• _Assignment_
A single figure is wanted: the count of lines below containing the string "number".

• _Supplied material_
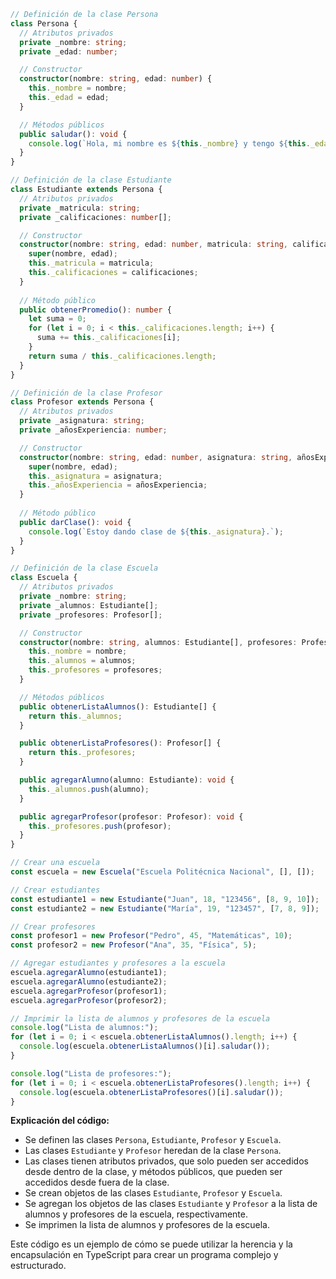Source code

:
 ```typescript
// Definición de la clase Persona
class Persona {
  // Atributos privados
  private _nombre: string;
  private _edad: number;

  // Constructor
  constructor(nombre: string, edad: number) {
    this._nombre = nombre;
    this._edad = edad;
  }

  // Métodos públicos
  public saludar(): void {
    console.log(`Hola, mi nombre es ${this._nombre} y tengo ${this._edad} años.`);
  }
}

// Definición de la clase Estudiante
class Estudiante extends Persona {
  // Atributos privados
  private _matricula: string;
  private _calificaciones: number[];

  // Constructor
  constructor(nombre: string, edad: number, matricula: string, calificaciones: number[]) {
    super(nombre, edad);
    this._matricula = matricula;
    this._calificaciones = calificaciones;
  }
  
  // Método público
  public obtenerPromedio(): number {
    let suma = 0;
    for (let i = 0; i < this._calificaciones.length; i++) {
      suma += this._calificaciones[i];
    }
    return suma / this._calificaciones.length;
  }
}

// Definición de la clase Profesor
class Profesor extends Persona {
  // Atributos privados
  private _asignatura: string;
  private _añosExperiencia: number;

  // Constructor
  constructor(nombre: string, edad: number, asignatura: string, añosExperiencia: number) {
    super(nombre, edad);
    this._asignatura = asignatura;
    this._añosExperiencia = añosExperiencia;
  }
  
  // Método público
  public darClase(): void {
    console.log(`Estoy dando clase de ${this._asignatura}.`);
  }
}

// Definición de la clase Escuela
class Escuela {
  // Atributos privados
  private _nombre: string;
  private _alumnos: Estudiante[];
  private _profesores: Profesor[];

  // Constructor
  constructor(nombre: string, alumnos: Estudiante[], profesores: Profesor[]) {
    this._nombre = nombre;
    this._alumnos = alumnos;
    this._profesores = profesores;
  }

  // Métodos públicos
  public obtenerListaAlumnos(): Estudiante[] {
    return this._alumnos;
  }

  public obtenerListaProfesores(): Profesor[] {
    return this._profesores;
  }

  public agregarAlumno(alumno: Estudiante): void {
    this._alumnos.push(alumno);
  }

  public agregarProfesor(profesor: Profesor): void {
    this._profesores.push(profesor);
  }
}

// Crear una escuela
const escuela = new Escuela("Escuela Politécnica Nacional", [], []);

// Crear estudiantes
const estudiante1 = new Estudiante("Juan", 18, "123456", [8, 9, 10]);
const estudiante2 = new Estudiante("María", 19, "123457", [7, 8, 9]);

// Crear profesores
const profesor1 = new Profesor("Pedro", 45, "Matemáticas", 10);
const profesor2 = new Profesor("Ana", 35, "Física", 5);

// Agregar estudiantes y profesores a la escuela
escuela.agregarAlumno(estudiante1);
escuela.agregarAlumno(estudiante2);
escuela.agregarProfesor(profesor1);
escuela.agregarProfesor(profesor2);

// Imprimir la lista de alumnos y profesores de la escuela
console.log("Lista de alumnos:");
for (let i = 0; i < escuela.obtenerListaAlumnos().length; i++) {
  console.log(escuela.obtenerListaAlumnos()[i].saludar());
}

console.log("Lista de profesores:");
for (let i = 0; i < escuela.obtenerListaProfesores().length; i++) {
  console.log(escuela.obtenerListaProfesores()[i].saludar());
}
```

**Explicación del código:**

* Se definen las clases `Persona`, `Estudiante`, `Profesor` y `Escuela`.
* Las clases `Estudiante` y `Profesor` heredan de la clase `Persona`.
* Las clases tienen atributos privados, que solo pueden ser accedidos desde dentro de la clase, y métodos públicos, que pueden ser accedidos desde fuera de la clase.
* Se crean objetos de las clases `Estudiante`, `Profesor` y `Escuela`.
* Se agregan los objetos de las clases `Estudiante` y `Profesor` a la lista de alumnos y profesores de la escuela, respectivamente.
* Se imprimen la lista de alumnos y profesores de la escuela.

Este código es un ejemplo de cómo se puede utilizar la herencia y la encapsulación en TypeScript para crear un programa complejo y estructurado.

• _Expected output_
7